-- Entries supplied --

◇ ◇ ◇ ◇

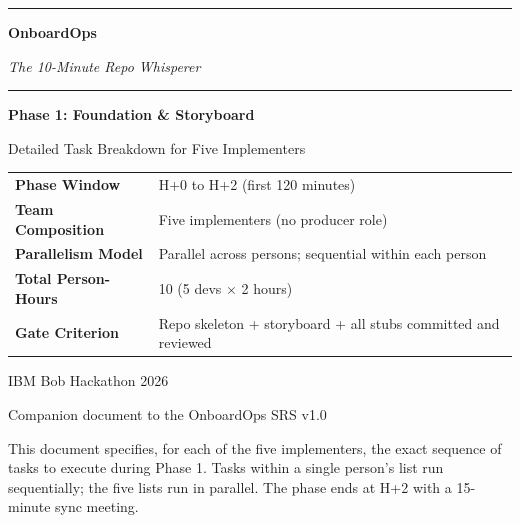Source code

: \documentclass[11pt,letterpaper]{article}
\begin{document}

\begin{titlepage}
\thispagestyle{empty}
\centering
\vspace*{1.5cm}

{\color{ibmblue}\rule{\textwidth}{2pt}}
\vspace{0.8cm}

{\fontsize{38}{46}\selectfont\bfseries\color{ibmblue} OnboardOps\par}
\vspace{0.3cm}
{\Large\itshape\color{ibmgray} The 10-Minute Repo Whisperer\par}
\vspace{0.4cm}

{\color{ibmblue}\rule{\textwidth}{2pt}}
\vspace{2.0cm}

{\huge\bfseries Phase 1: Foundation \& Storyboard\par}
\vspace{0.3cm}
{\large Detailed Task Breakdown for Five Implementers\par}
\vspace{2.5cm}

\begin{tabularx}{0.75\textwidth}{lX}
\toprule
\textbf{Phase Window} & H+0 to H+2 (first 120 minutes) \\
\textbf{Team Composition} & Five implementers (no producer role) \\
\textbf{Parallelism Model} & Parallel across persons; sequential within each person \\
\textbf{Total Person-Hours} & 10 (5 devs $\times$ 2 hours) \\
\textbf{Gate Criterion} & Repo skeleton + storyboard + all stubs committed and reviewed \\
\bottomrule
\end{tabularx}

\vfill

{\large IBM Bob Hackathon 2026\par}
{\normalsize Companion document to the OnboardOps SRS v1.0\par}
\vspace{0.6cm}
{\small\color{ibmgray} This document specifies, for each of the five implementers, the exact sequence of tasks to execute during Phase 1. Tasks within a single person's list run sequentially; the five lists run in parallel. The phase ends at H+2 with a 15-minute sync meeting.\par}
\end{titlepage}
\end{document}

◇ ◇ ◇ ◇

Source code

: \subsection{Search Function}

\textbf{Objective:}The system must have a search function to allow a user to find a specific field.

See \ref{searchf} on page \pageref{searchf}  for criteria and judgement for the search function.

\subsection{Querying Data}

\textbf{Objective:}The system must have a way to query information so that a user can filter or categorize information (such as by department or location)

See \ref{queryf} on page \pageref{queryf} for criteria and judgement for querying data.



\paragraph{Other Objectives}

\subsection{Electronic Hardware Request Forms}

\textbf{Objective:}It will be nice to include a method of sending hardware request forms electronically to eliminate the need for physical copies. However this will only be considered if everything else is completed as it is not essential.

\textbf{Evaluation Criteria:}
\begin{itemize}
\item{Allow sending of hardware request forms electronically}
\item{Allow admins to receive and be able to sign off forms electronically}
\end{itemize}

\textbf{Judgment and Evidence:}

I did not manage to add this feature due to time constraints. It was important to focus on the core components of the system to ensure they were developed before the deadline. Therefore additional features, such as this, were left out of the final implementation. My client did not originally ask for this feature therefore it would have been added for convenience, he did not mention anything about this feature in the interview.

◇ ◇ ◇ ◇

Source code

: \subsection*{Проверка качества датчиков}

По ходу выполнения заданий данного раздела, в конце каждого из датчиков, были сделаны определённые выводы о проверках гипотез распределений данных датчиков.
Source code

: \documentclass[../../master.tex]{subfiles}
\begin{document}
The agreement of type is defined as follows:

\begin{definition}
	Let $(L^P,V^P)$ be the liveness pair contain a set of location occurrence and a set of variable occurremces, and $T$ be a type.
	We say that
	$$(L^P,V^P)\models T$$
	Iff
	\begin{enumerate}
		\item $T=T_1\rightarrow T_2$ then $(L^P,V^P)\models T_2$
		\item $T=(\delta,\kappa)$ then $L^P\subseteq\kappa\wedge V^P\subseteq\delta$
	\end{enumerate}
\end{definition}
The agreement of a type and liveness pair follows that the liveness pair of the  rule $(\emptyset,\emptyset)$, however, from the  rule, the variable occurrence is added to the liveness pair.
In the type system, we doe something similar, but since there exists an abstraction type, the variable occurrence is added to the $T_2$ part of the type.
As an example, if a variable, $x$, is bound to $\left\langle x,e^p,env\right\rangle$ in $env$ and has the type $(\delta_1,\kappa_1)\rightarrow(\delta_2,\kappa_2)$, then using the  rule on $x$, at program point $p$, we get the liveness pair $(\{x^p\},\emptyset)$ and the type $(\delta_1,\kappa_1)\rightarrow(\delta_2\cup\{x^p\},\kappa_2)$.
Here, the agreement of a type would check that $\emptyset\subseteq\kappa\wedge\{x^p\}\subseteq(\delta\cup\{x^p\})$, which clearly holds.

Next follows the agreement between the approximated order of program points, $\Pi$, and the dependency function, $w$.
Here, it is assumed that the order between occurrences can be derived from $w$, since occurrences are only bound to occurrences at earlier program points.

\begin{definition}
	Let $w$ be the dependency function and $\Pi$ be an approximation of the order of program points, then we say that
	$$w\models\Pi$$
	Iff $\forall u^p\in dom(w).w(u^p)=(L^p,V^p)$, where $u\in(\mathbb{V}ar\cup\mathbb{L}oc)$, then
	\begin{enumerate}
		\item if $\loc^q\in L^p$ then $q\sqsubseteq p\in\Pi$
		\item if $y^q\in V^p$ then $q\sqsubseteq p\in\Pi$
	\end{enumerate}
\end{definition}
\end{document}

◇ ◇ ◇ ◇

-- Task requirements --
The lines to show are those in the data above that include "датчиков".

-- Result of the exercise --
: \subsection*{Проверка качества датчиков}
По ходу выполнения заданий данного раздела, в конце каждого из датчиков, были сделаны определённые выводы о проверках гипотез распределений данных датчиков.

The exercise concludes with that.